„Made in Germany“ steht als Qualitätssiegel. Nun haben Unternehmen die Initiative „Made for Germany“ gestartet und waren zu Gast im Kanzleramt. Sie machen große Ankündigungen – und haben Erwartungen.
Bundeskanzler Friedrich Merz sucht für einen Weg aus der langen Wachstumsschwäche den Schulterschluss mit der Wirtschaft für deutlich mehr Investitionen. „Deutschland ist zurück“, sagte der CDU-Politiker nach einem Treffen mit Topmanagern einer Unternehmens-Initiative. „Es lohnt sich, wieder in Deutschland zu investieren.“ Die Konzerne stellten Milliarden-Investitionen in Aussicht. Sie machten aber zugleich Erwartungen an die Politik deutlich, den „Reformstau“ aufzulösen und Unternehmen mehr Freiheit zu geben.
„Standort der Zukunft“
Merz sagte nach dem Treffen im Kanzleramt, dass mehr öffentliche Investitionen durch privates Kapital enorm verstärkt werden könnten. „Dieses Potenzial wollen wir heben und damit weitere Wachstumseffekte auslösen.“ Deutschland droht ein drittes Jahr in Folge ohne Wachstum, Firmen hielten sich zuletzt auch wegen Unsicherheiten über den wirtschaftspolitischen Kurs mit Investitionen zurück. Merz warb: „Wir sind kein Standort der Vergangenheit, sondern ein Standort der Gegenwart und vor allem der Zukunft.“
Privates Kapital
Bundestag und Bundesrat hatten ein schuldenfinanziertes Sondervermögen von 500 Milliarden Euro für zusätzliche staatliche Investitionen in Infrastruktur und Klimaschutz beschlossen. Dabei geht es darum, teils marode Verkehrswege auf Vordermann zu bringen, aber auch um Investitionen in Energienetze, in die Digitalisierung und Forschung. Merz sagte, nur ein Teil der nötigen Investitionen könne staatlich getätigt werden, ein großer Teil müsse privat erfolgen. Damit Firmen wieder mehr investieren, hatte die Politik steuerliche Entlastungen beschlossen.

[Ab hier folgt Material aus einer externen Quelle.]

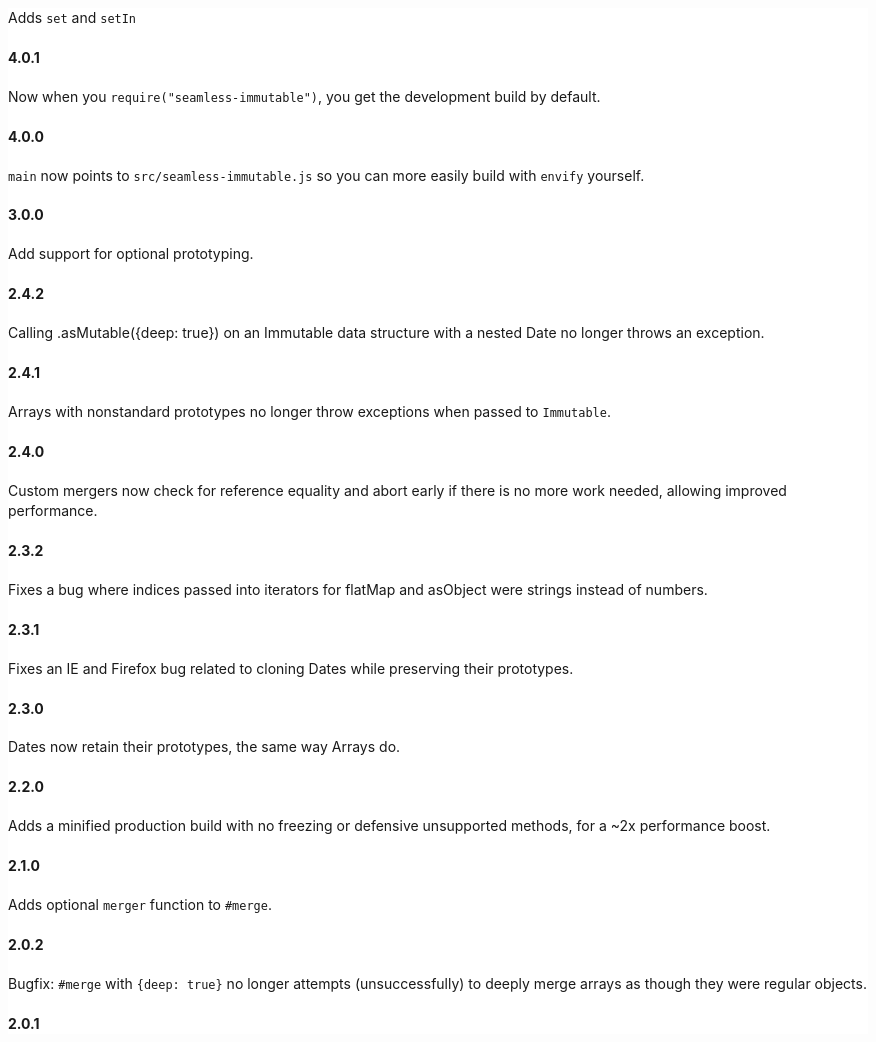 Adds `set` and `setIn`

#### 4.0.1

Now when you `require("seamless-immutable")`, you get the development build by default.

#### 4.0.0

`main` now points to `src/seamless-immutable.js` so you can more easily build with `envify` yourself.

#### 3.0.0

Add support for optional prototyping.

#### 2.4.2

Calling .asMutable({deep: true}) on an Immutable data structure with a nested Date no longer throws an exception.

#### 2.4.1

Arrays with nonstandard prototypes no longer throw exceptions when passed to `Immutable`.

#### 2.4.0

Custom mergers now check for reference equality and abort early if there is no more work needed, allowing improved performance.

#### 2.3.2

Fixes a bug where indices passed into iterators for flatMap and asObject were strings instead of numbers.

#### 2.3.1

Fixes an IE and Firefox bug related to cloning Dates while preserving their prototypes.

#### 2.3.0

Dates now retain their prototypes, the same way Arrays do.

#### 2.2.0

Adds a minified production build with no freezing or defensive unsupported methods, for a ~2x performance boost.

#### 2.1.0

Adds optional `merger` function to `#merge`.

#### 2.0.2

Bugfix: `#merge` with `{deep: true}` no longer attempts (unsuccessfully) to deeply merge arrays as though they were regular objects.

#### 2.0.1
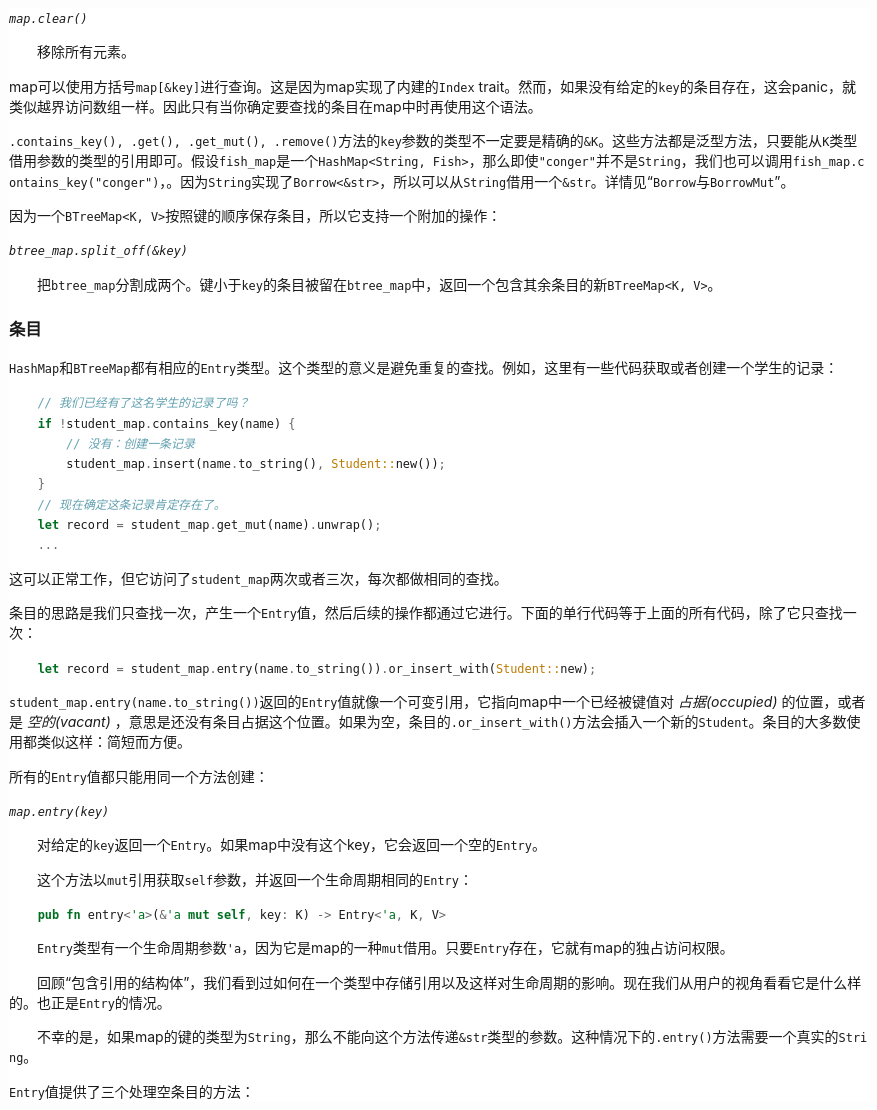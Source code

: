 *`map.clear()`*

&emsp;&emsp;移除所有元素。

map可以使用方括号`map[&key]`进行查询。这是因为map实现了内建的`Index` trait。然而，如果没有给定的`key`的条目存在，这会panic，就类似越界访问数组一样。因此只有当你确定要查找的条目在map中时再使用这个语法。

`.contains_key(), .get(), .get_mut(), .remove()`方法的`key`参数的类型不一定要是精确的`&K`。这些方法都是泛型方法，只要能从`K`类型借用参数的类型的引用即可。假设`fish_map`是一个`HashMap<String, Fish>`，那么即使`"conger"`并不是`String`，我们也可以调用`fish_map.contains_key("conger")`，。因为`String`实现了`Borrow<&str>`，所以可以从`String`借用一个`&str`。详情见“`Borrow`与`BorrowMut`”。

因为一个`BTreeMap<K, V>`按照键的顺序保存条目，所以它支持一个附加的操作：

*`btree_map.split_off(&key)`*

&emsp;&emsp;把`btree_map`分割成两个。键小于`key`的条目被留在`btree_map`中，返回一个包含其余条目的新`BTreeMap<K, V>`。

### 条目

`HashMap`和`BTreeMap`都有相应的`Entry`类型。这个类型的意义是避免重复的查找。例如，这里有一些代码获取或者创建一个学生的记录：
```Rust
    // 我们已经有了这名学生的记录了吗？
    if !student_map.contains_key(name) {
        // 没有：创建一条记录
        student_map.insert(name.to_string(), Student::new());
    }
    // 现在确定这条记录肯定存在了。
    let record = student_map.get_mut(name).unwrap();
    ...
```

这可以正常工作，但它访问了`student_map`两次或者三次，每次都做相同的查找。

条目的思路是我们只查找一次，产生一个`Entry`值，然后后续的操作都通过它进行。下面的单行代码等于上面的所有代码，除了它只查找一次：
```Rust
    let record = student_map.entry(name.to_string()).or_insert_with(Student::new);
```

`student_map.entry(name.to_string())`返回的`Entry`值就像一个可变引用，它指向map中一个已经被键值对 *占据(occupied)* 的位置，或者是 *空的(vacant)* ，意思是还没有条目占据这个位置。如果为空，条目的`.or_insert_with()`方法会插入一个新的`Student`。条目的大多数使用都类似这样：简短而方便。

所有的`Entry`值都只能用同一个方法创建：

*`map.entry(key)`*

&emsp;&emsp;对给定的`key`返回一个`Entry`。如果map中没有这个key，它会返回一个空的`Entry`。

&emsp;&emsp;这个方法以`mut`引用获取`self`参数，并返回一个生命周期相同的`Entry`：

```Rust
    pub fn entry<'a>(&'a mut self, key: K) -> Entry<'a, K, V>
```

&emsp;&emsp;`Entry`类型有一个生命周期参数`'a`，因为它是map的一种`mut`借用。只要`Entry`存在，它就有map的独占访问权限。

&emsp;&emsp;回顾“包含引用的结构体”，我们看到过如何在一个类型中存储引用以及这样对生命周期的影响。现在我们从用户的视角看看它是什么样的。也正是`Entry`的情况。

&emsp;&emsp;不幸的是，如果map的键的类型为`String`，那么不能向这个方法传递`&str`类型的参数。这种情况下的`.entry()`方法需要一个真实的`String`。

`Entry`值提供了三个处理空条目的方法：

Initiative von Unternehmen
Der unter anderem von Siemens und der Deutschen Bank angestoßenen Initiative „Made for Germany“ gehören nach eigenen Angaben bisher 61 Unternehmen verschiedener Branchen sowie Investmentfirmen an. Die Firmen stellen bis 2028 Investitionen von mindestens 631 Milliarden Euro in Deutschland in Aussicht. Diese Summe umfasse sowohl bereits geplante als auch neue Kapitalinvestitionen etwa in neue Anlagen sowie Ausgaben für Forschung und Entwicklung. Merz sprach von „einer der größten Investitionsinitiativen“ der vergangenen Jahrzehnte.
Ein dreistelliger Milliardenbetrag soll laut Initiative auf Neuinvestitionen entfallen – was aber konkret geplant ist, sagten die Unternehmen nicht.
Manager dringen auf bessere Bedingungen
Deutsche-Bank-Chef Christian Sewing nach dem Gespräch im Kanzleramt: „Wir alle bekennen uns zum Standort Deutschland ohne Wenn und Aber.“ Man erlebe „eine Regierung, die Tempo macht“ und bei der Wachstum und Wettbewerbsfähigkeit oben auf der Agenda stünden. Siemens-Chef Roland Busch sprach von einer „neuen Form der Zusammenarbeit zwischen Wirtschaft und Politik“. Um die angekündigten Milliarden freizusetzen, sollte die Politik weniger regulieren und Unternehmen mehr Freiheit geben.
Hightech
Merz sagte, die Zusammenarbeit solle weitergehen. Die Initiative nannte als Ziel, einen „lösungsorientierten Dialog“ zu zentralen Zukunftsthemen wie Digitalisierung, Nachhaltigkeit, Innovation, Infrastruktur und Fachkräftemangel zu etablieren.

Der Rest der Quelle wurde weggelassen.